For this reason they feel a greater and livelier sense than ever before that the great need of the present moment is a new impulse directed by a powerful hand, a new advent of the ruler in his domain. It is this need which leads them to you to-day, and following are the petitions which they lay before you in behalf of all to whom these wishes are dear, and in the name of native art.

Do not withhold longer from the popular enjoyment, do not keep longer from the oppressed sense of that which is great and perfect, a performance of the latest masterworks of your hand. We know that a grand sacred composition has been associated with that first one in which you have immortalized the emotions of a soul, penetrated and transfigured by the power of faith and superterrestrial light. We know that a new flower glows in the garland of your glorious, still unequalled symphonies. For years, ever since the thunders of the Victory at Vittoria ceased to reverberate, we have waited and hoped to see you distribute new gifts from the fulness of your riches to the circle of your friends. Do not longer disappoint the general expectations! Heighten the effect of your newest creations by the joy of becoming first acquainted with them through you! Do not allow these, your latest offspring, some day to appear, perhaps, as foreigners in their place of birth, introduced, perhaps, by persons to whom you and your mind are strange! Appear soon among your friends, your admirers, your venerators! This is our nearest and first prayer.

Other claims on your genius have been made public. The desires expressed and offers made to you more than a year ago by the management of our Court Opera and the Society of Austrian Friends of Music had too long been the unuttered wish of all admirers of art, and your name stimulated the hopes and expectations of too many not to obtain the quickest and widest publicity, not to awaken the most general interest. Poetry has done her share in giving support to these lovely hopes and wishes. Worthy material from the hand of a valued poet waits to be charmed into life by your fancy. Do not let that intimate call to so noble an aim be made in vain.

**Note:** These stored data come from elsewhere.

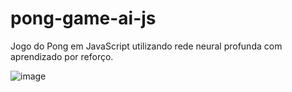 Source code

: # pong-game-ai-js
 Jogo do Pong em JavaScript utilizando rede neural profunda com aprendizado por reforço.
 
 ![image](https://github.com/carlinhozrocha/pong-game-ai-js/assets/127363436/c634f9f8-5544-4ebb-870d-60bd48435c1c)

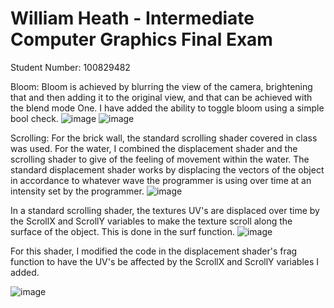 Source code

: # William Heath - Intermediate Computer Graphics Final Exam

Student Number: 100829482

Bloom: Bloom is achieved by blurring the view of the camera, brightening that and then adding it to the original view, and that can be achieved with the blend mode One. I have added the ability to toggle bloom using a simple bool check.
![image](https://user-images.githubusercontent.com/92412422/233704901-8ea076e7-aab0-4b9a-935d-1090943006ea.png)
![image](https://user-images.githubusercontent.com/92412422/233704978-6b7c8423-2344-4ecb-b838-4e74f420cd47.png)

Scrolling: For the brick wall, the standard scrolling shader covered in class was used.
For the water, I combined the displacement shader and the scrolling shader to give of the feeling of movement within the water. The standard displacement shader works by displacing the vectors of the object in accordance to whatever wave the programmer is using over time at an intensity set by the programmer.
![image](https://user-images.githubusercontent.com/92412422/233705914-fc08d2b6-6341-47cf-89e2-52dfee2bb4d6.png)

In a standard scrolling shader, the textures UV's are displaced over time by the ScrollX and ScrollY variables to make the texture scroll along the surface of the object. This is done in the surf function.
![image](https://user-images.githubusercontent.com/92412422/233706637-ca06588c-a653-488d-801e-aa20ba8b2612.png)

For this shader, I modified the code in the displacement shader's frag function to have the UV's be affected by the ScrollX and ScrollY variables I added.

![image](https://user-images.githubusercontent.com/92412422/233707045-fa686732-fd28-4255-a697-532b995038e7.png)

Do not delay longer to lead us back to those departed days when the song of Polyhymnia moved powerfully and delighted the initiates in art and the hearts of the multitude!

Need we tell you with what regret your retirement from public life has filled us? Need we assure you that at a time when all glances were hopefully turned towards you, all perceived with sorrow that the one man whom all of us are compelled to acknowledge as foremost among living men in his domain, looked on in silence as foreign art took possession of German soil, the seat of honor of the German muse, while German works gave pleasure only by echoing the favorite tunes of foreigners and, where the most excellent had lived and labored, a second childhood of taste threatens to follow the Golden Age of Art?

You alone are able to insure a decisive victory to the efforts of the best amongst us. From you the native Art Society and the German Opera expect new blossoms, rejuvenated life and a new sovereignty of the true and beautiful over the dominion to which the prevalent spirit of fashion wishes to subject even the eternal laws of art. Bid us hope that the wishes of all who have listened to the sound of your harmonies will soon be fulfilled! This is our most urgent second prayer.

May the year which we have begun not come to an end without rejoicing us with the fruits of our petition and may the coming Spring when it witnesses the unfolding of one of our longed-for gifts become a twofold blooming-time for us and all the world of art!